Por eso, lo que tiene sentido es que todos los trabajadores reciban una compensación a la terminación del contrato, sin que ésta tenga carácter indemnizatorio. Es una compensación porque el trabajador pierde su principal fuente de ingresos y se considera que ese riesgo está mejor repartido si, en el momento en el que se pierde el empleo, se dispone de una cantidad equivalente a unas cuantas mensualidades que facilite al trabajador su sostenimiento hasta encontrar otro trabajo. Su función es, pues, similar a la de un seguro donde la “indemnización” la paga el que tiene los incentivos adecuados para evitar el “siniestro”, esto es, el empresario.
Por eso también, el trabajador que considere que su despido ha sido discriminatorio, ha atentado contra sus derechos fundamentales o supone una conducta completamente desconsiderada por parte del empresario puede acudir a un Juez para que así lo declare recibiendo una indemnización que incluya “todos los (daños) que conocidamente se deriven de la falta de cumplimiento de la obligación” (art. 1108 II CC) indemnización que puede incluso cubrir los salarios que hubiera percibido hasta que vuelva a encontrar trabajo. Ahí no debería haber límite legal alguno a la indemnización. Todos los daños sufridos por el trabajador deberían ser indemnizables incluyendo los morales y el lucro cesante.

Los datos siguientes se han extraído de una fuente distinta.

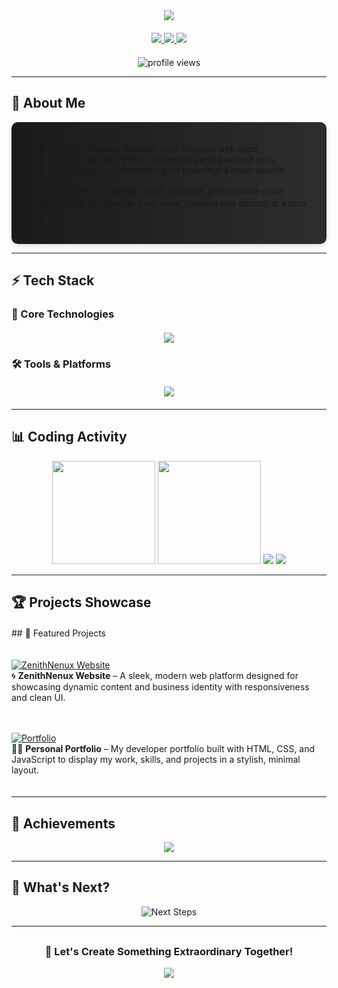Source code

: <div align="center">
  <!-- Animated Header -->
  <img src="https://readme-typing-svg.herokuapp.com/?vCenter=true&width=500&lines=👋+Hey+There!+I'm+Sumit+Kumar;🚀+Full-Stack+Developer;💡+Innovative+Problem+Solver&color=00FF00&size=24&center=true&duration=3000&pause=1000" />

  <!-- Social Links -->
  <div align="center" style="margin: 20px 0">
    <a href="https://www.linkedin.com/in/sumit-kumar-a0899b250" target="_blank">
      <img src="https://img.shields.io/badge/-LinkedIn-0A66C2?style=for-the-badge&logo=linkedin&logoColor=white" />
    </a>
    <a href="mailto:sk78146083@gmail.com">
      <img src="https://img.shields.io/badge/-Gmail-EA4335?style=for-the-badge&logo=gmail&logoColor=white" />
    </a>
    <a href="https://wa.me/918360671237">
      <img src="https://img.shields.io/badge/-WhatsApp-25D366?style=for-the-badge&logo=whatsapp&logoColor=white" />
    </a>
  </div>

  <!-- Profile Views -->
  <img src="https://komarev.com/ghpvc/?username=sumit007-ui&label=Profile+Views&color=blueviolet&style=flat" alt="profile views" />
</div>

---

## 🎨 About Me
<div style="background: linear-gradient(to right, #1a1a1a, #2d2d2d); padding: 20px; border-radius: 10px; box-shadow: 0 4px 6px rgba(0,0,0,0.1)">
  <p style="color: #ffffff; text-align: justify">
    
- 🔭 Currently building modern, user-focused web apps<br>  
- 🌱 Diving deep into Python frameworks and backend tech<br>  
- 👯 Always open to collaborating on meaningful open-source projects<br>  
- 💡 Obsessed with writing clean, efficient, and scalable code<br>  
- 🎓 A proud self-learner from India, growing one commit at a time 🚀
  </p>
</div>

---

## ⚡ Tech Stack

### 🧠 Core Technologies
<div align="center" style="margin: 20px 0">
  <img src="https://skillicons.dev/icons?i=python,js,html,css,flask" />
</div>

### 🛠️ Tools & Platforms
<div align="center" style="margin: 20px 0">
  <img src="https://skillicons.dev/icons?i=git,github,vscode,linux,bash" />
</div>

---

## 📊 Coding Activity

<div align="center">
  <!-- Stats Cards -->
  <img height="165em" src="https://github-readme-stats.vercel.app/api?username=sumit007-ui&show_icons=true&theme=radical&hide_border=true&include_all_commits=true&count_private=true" />
  <img height="165em" src="https://github-readme-stats.vercel.app/api/top-langs/?username=sumit007-ui&layout=compact&theme=radical&hide_border=true" />
  
  <!-- Streak Stats -->
  <img src="https://github-readme-streak-stats.herokuapp.com?user=sumit007-ui&theme=radical&hide_border=true" />
  
  <!-- Activity Graph -->
  <img src="https://github-readme-activity-graph.vercel.app/graph?username=sumit007-ui&theme=react-dark&hide_border=true&area=true&custom_title=Contribution+Timeline" />
</div>

---

## 🏆 Projects Showcase

<div style="display: grid; grid-template-columns: repeat(auto-fit, minmax(300px, 1fr)); gap: 20px; margin: 20px 0">
## 📌 Featured Projects

[![ZenithNenux Website](https://github-readme-stats.vercel.app/api/pin/?username=sumit007-ui&repo=ZenithNenux.Website-main&theme=radical)](https://github.com/sumit007-ui/ZenithNenux.Website-main)  
🌀 **ZenithNenux Website** – A sleek, modern web platform designed for showcasing dynamic content and business identity with responsiveness and clean UI.

[![Portfolio](https://github-readme-stats.vercel.app/api/pin/?username=sumit007-ui&repo=Portfolio&theme=radical)](https://github.com/sumit007-ui/Portfolio)  
🧑‍💻 **Personal Portfolio** – My developer portfolio built with HTML, CSS, and JavaScript to display my work, skills, and projects in a stylish, minimal layout.


</div>

---

## 🏅 Achievements

<div align="center">
  <img src="https://github-profile-trophy.vercel.app/?username=sumit007-ui&theme=radical&no-frame=true&row=1&column=7&margin-w=15" />
</div>

---

## 🎯 What's Next?

<div align="center">
  <img src="https://readme-typing-svg.demolab.com?font=Fira+Code&size=24&duration=3000&pause=1000&color=00FF00&center=true&vCenter=true&width=600&lines=Building+Scalable+Web+Applications;Exploring+Cloud+Technologies;Contributing+to+Open+Source;Mentoring+New+Developers" alt="Next Steps" />
</div>

---

<div align="center" style="margin-top: 30px">
  <h3>🚀 Let's Create Something Extraordinary Together!</h3>
  <img src="https://raw.githubusercontent.com/Trilokia/Trilokia/379277808c61ef204768a61bbc5d25bc7798ccf1/bottom_header.svg" />
</div>
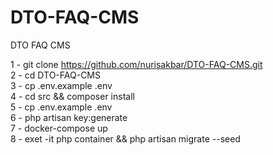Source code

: # DTO-FAQ-CMS
DTO FAQ CMS

1 - git clone https://github.com/nurisakbar/DTO-FAQ-CMS.git <br>
2 - cd DTO-FAQ-CMS<br>
3 - cp .env.example .env<br>
4 - cd src && composer install<br>
5 - cp .env.example .env<br>
6 - php artisan key:generate<br>
7 - docker-compose up<br>
8 - exet -it php container && php artisan migrate --seed


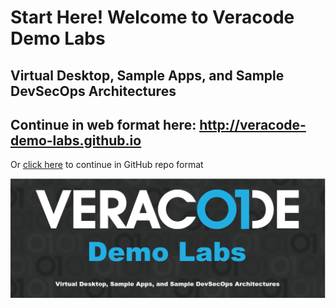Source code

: # Start Here! Welcome to Veracode Demo Labs

## Virtual Desktop, Sample Apps, and Sample DevSecOps Architectures

## Continue in web format here: http://veracode-demo-labs.github.io 

Or [click here](/index.md) to continue in GitHub repo format

![Veracode Demo Labs](/images/veracode-demo-labs-banner.png)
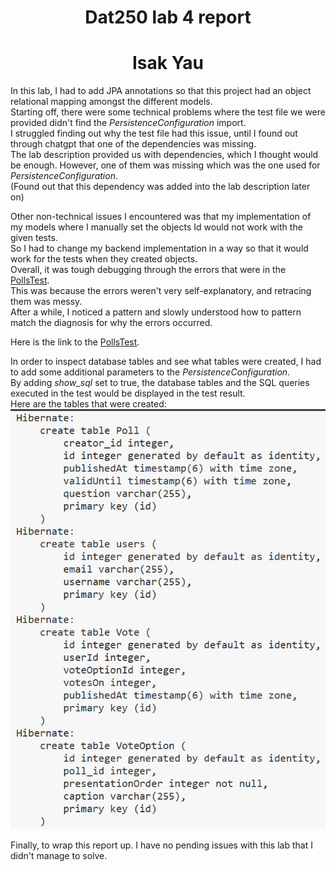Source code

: # <center> Dat250 lab 4 report
# <center> Isak Yau  


In this lab, I had to add JPA annotations so that this project had an object relational mapping amongst the different models.  
Starting off, there were some technical problems where the test file we were provided didn't find the *PersistenceConfiguration* import.  
I struggled finding out why the test file had this issue, until I found out through chatgpt that one of the dependencies was missing.  
The lab description provided us with dependencies, which I thought would be enough. 
However, one of them was missing which was the one used for *PersistenceConfiguration*.  
(Found out that this dependency was added into the lab description later on)

Other non-technical issues I encountered was that my implementation of my models where I manually set the objects Id would not work with the given tests.  
So I had to change my backend implementation in a way so that it would work for the tests when they created objects.  
Overall, it was tough debugging through the errors that were in the [PollsTest](backend/src/test/java/dat250/lab1/PollsTest.java).  
This was because the errors weren't very self-explanatory, and retracing them was messy.  
After a while, I noticed a pattern and slowly understood how to pattern match the diagnosis for why the errors occurred.  


Here is the link to the [PollsTest](backend/src/test/java/dat250/lab1/PollsTest.java).  

In order to inspect database tables and see what tables were created, I had to add some additional parameters to the 
*PersistenceConfiguration*.  
By adding *show_sql* set to true, the database tables and the SQL queries executed in the test would be displayed in the test result.  
Here are the tables that were created:  
![tables](resources/img.png)  

Finally, to wrap this report up. I have no pending issues with this lab that I didn't manage to solve.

Pero los laboralistas han abandonado el mundo del contrato hace tiempo. Y la mejor prueba es el llamado “poder disciplinario” del empleador y las “sanciones en la empresa. Fíjense lo que dice Díaz-Arias (pero que lo pueden leer en cualquier manual del Derecho del Trabajo y en muchas sentencias de nuestros tribunales laborales):
“En su papel de rector de la actividad empresarial, el empresario tiene a su disposición un amplísimo marco de sanciones para disciplinar la conducta de los trabajadores. Desde la simple amonestación hasta el despido. Recordemos que aunque el despido suele verse más como un medio de poner fina la relación laboral es, ante todo, una medida disciplinaria: la máxima sanción que puede imponerse a un trabajador. De ahí la rigurosidad de los requisitos que deben acompañarlo para que se considere válidamente realizado.Nos encontramos en el ámbito del derecho sancionador donde rigen una serie de principios estrictos a fin de proteger los derechos de la persona que va a ser sancionada.La sanción debe ser proporcionada a la gravedad de la conducta. No cabe sancionar un desplante con un despido. Existen conductas cuya reiteración puede dar lugar al despido, pero antes es necesario advertir de las consecuencias de repetir tal conducta. Pensemos en los retrasos o las ausencias.Y se exige también la <<tipicidad> de las faltas y sanciones. Esto supone que deben estar concretadas, descritas en una disposición, de forma que el trabajador conozca a qué se enfrenta si acomete el comportamiento prohibido… Hay que señalar que la ley solo se preocupa de delimitar las conductas que pueden dar lugar a la sanción más grave – el despido – y de prohibir determinadas sanciones, como las multas de haber o la minoración de las vacaciones o demás derechos de descanso. La relación de las faltas y sanciones es uno de los contenidos clásicos de los convenios colectivos”
En un trabajo ya antiguo, criticábamos algunas tendencias de nuestros tribunales civiles a considerar que, cuando una asociación expulsaba a un socio, le estaba imponiendo una “sanción”. Esto es ridículo. Un particular no puede sancionar a otro particular. El único que puede sancionar a un particular es un poder público, porque es el que tiene el monopolio de la coacción. Solo el Estado puede sancionar a un particular porque el particular no puede evitar la sanción. El problema del Derecho laboral, en este punto, es que ha llevado la analogía al disparate. Cuando un empresario “sanciona” a un trabajador está ejerciendo sus derechos derivados del contrato de trabajo frente a conductas del trabajador que suponen incumplimiento o frente a circunstancias que constituyen justo motivo para el ejercicio de tales derechos o, simplemente, ejerciendo derechos potestativos unilaterales (como el de dar por terminada la relación). Cuando lo “despide” está terminando el contrato de trabajo, no está sancionando al trabajador.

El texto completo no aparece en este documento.